*** Block opens ***

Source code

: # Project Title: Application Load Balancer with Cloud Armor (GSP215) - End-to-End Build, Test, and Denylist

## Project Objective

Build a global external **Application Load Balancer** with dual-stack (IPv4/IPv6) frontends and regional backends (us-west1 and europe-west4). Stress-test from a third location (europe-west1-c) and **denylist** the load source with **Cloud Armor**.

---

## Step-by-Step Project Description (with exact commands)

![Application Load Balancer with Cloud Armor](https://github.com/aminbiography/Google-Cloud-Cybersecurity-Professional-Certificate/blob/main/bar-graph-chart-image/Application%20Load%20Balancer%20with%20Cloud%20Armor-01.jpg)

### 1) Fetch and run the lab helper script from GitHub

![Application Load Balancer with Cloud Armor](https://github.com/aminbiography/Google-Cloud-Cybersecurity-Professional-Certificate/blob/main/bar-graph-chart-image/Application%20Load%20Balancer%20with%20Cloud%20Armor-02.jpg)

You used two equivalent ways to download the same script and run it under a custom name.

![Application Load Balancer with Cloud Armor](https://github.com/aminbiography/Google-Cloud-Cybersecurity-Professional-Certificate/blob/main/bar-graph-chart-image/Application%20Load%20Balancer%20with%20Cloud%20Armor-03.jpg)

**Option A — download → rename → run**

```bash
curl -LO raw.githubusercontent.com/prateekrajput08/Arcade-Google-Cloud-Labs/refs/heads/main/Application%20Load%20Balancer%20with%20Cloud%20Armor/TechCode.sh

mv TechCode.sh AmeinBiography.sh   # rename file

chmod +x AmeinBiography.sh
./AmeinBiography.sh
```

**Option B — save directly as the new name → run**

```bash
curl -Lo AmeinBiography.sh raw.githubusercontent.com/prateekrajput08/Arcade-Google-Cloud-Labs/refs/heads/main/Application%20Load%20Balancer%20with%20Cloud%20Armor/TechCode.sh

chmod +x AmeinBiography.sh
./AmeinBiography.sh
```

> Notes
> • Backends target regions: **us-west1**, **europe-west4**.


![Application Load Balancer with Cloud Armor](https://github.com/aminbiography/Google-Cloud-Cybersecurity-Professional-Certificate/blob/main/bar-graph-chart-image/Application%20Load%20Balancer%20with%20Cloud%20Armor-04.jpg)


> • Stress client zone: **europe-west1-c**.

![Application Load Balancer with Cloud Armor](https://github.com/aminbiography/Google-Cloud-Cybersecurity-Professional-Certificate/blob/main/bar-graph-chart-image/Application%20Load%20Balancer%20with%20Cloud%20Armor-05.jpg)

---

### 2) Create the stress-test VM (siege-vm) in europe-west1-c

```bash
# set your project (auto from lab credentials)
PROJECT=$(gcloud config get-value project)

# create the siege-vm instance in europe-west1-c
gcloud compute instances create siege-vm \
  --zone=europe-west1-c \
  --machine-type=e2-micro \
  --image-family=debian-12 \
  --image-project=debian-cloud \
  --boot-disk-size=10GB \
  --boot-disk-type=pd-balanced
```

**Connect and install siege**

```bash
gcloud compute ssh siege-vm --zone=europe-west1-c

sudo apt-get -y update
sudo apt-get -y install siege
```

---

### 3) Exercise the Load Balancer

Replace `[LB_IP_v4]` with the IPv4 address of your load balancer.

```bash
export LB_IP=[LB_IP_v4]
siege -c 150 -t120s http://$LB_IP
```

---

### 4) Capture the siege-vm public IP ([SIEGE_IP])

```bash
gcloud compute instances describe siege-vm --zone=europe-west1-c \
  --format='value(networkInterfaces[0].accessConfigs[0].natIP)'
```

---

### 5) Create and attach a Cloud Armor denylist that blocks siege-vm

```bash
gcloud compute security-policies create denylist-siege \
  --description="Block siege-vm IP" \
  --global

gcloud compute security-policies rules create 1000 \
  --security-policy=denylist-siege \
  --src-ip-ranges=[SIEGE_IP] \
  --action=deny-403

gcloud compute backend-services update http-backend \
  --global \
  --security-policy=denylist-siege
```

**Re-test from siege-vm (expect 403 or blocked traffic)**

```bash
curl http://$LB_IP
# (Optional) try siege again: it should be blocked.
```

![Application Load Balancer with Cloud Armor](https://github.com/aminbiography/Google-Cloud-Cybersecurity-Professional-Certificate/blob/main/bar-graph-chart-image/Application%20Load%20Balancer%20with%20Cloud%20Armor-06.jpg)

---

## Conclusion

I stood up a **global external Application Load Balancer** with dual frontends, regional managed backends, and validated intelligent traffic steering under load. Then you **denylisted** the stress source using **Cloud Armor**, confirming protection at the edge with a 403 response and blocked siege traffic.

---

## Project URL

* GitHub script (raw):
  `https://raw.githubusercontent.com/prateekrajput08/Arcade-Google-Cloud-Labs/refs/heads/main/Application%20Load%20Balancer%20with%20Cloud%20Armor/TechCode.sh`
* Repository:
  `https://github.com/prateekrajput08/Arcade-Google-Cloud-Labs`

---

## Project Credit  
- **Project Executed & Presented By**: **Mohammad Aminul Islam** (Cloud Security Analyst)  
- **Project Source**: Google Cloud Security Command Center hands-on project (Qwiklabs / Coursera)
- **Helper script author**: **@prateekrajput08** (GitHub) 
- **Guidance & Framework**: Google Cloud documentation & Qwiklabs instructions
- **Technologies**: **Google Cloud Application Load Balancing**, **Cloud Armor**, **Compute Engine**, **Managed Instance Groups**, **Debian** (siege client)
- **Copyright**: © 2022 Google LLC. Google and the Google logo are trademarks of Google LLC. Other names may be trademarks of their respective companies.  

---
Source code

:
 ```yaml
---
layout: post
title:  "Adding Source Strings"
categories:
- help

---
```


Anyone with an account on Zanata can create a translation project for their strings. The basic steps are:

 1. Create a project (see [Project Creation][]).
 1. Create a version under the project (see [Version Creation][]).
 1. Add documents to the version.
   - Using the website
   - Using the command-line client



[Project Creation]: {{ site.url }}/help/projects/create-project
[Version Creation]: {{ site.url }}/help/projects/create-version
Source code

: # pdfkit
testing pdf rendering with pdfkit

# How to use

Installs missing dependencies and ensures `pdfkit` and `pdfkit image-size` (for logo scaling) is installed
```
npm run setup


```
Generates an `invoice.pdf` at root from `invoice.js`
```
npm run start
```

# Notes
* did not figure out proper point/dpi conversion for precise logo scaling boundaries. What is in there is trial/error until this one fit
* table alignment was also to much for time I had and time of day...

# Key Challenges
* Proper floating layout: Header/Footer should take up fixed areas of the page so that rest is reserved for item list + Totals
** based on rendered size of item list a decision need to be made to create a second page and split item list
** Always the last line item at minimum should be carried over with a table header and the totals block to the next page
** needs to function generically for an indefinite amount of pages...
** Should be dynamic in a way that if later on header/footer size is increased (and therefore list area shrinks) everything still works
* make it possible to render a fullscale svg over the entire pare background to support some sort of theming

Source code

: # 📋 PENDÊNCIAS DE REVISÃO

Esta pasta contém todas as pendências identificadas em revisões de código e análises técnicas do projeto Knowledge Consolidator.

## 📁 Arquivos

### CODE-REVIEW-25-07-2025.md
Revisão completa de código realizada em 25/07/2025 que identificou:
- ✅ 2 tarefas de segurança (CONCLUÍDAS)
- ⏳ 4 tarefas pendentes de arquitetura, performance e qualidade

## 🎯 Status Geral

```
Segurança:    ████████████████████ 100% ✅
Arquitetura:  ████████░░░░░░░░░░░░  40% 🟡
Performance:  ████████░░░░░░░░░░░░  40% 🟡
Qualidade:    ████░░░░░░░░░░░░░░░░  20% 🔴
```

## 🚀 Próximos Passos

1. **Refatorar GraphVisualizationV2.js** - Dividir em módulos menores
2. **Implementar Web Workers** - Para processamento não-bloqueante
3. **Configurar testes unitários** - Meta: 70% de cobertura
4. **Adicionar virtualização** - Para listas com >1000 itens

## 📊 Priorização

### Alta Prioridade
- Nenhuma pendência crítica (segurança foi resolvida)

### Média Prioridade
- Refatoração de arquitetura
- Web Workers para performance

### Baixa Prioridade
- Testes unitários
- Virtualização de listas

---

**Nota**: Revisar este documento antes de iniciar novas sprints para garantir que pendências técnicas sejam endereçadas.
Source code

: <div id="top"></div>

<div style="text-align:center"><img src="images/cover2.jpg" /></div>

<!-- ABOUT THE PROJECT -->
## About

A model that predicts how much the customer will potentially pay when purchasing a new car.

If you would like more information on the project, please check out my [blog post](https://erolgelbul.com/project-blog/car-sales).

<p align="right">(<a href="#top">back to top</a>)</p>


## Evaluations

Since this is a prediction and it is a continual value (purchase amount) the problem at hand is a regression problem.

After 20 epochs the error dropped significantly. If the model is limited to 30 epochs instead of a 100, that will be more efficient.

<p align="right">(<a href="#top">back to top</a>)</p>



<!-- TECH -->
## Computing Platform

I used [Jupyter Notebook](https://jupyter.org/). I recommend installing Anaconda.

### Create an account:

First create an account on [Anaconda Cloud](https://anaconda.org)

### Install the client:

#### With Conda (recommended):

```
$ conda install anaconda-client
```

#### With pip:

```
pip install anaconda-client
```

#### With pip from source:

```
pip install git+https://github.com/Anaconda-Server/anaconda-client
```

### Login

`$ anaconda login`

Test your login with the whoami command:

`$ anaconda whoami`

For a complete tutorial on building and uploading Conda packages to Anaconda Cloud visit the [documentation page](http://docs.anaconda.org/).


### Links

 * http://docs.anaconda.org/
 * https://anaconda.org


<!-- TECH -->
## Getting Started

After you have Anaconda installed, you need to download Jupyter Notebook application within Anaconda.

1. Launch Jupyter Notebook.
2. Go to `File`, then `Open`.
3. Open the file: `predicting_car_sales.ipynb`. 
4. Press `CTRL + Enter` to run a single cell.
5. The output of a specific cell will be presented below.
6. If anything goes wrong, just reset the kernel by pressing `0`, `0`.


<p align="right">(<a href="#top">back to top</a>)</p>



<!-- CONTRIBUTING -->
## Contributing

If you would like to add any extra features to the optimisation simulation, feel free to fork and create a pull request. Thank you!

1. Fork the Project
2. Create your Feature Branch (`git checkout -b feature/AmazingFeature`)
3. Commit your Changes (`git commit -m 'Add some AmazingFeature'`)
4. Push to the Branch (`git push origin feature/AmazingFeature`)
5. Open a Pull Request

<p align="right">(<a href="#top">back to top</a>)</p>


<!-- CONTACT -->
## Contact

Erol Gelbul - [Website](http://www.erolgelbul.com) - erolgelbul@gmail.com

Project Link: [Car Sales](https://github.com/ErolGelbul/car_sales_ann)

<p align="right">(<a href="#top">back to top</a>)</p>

*** Block closes ***

* _Problem statement_: Once you reach the line containing "## Project Objective", include it and stop; until then, reproduce each line of the listing from its start exactly.

* _Result_:
Source code

: # Project Title: Application Load Balancer with Cloud Armor (GSP215) - End-to-End Build, Test, and Denylist

## Project Objective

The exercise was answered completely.